■ **Excerpted records**
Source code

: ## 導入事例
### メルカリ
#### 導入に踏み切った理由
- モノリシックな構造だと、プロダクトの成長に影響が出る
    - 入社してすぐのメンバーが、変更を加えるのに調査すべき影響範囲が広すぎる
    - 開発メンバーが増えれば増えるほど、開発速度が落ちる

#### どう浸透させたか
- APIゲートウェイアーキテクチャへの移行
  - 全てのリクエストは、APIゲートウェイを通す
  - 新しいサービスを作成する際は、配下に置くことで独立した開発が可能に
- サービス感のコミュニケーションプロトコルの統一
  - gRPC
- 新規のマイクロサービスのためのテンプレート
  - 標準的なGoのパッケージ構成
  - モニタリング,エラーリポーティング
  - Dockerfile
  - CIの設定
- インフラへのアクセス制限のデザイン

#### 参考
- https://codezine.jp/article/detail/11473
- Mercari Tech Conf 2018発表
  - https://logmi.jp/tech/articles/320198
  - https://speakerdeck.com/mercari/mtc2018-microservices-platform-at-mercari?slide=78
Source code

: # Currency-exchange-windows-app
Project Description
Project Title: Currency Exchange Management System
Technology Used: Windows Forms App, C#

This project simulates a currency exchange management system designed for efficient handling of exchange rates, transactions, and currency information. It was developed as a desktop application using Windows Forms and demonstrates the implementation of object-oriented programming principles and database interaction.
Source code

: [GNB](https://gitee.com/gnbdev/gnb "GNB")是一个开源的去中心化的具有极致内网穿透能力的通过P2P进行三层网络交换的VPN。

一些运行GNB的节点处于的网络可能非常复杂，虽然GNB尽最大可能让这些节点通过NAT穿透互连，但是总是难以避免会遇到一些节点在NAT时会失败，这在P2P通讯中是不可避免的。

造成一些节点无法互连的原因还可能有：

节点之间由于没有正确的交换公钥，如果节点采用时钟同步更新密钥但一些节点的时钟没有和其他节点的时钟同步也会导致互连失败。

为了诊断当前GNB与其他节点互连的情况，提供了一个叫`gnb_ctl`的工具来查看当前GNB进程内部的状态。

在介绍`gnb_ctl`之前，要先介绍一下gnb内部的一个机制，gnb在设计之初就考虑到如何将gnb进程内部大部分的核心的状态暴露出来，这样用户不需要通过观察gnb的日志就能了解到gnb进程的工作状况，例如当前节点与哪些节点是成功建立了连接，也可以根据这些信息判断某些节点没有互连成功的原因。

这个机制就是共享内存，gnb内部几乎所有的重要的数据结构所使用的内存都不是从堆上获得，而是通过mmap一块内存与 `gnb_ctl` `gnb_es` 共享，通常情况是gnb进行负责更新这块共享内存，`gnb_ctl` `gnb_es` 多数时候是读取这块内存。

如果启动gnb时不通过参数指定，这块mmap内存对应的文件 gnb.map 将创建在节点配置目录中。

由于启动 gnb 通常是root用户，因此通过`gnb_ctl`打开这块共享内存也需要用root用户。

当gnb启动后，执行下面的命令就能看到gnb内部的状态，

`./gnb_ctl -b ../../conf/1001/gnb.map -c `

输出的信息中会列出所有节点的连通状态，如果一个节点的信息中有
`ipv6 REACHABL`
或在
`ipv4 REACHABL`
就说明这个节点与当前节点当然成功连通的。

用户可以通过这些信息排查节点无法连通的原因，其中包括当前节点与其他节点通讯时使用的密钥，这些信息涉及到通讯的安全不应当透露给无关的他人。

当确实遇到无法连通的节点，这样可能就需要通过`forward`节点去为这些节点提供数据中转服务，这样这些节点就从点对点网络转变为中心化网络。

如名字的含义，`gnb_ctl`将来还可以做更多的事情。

■ **What the exercise asks**
Copy word for word the stretch of entries above from the line that has "- モニタリング,エラーリポーティング" through the line that has "- https://logmi.jp/tech/articles/320198", both ends included, and nothing outside it.

■ **Completed task**
  - モニタリング,エラーリポーティング
  - Dockerfile
  - CIの設定
- インフラへのアクセス制限のデザイン

#### 参考
- https://codezine.jp/article/detail/11473
- Mercari Tech Conf 2018発表
  - https://logmi.jp/tech/articles/320198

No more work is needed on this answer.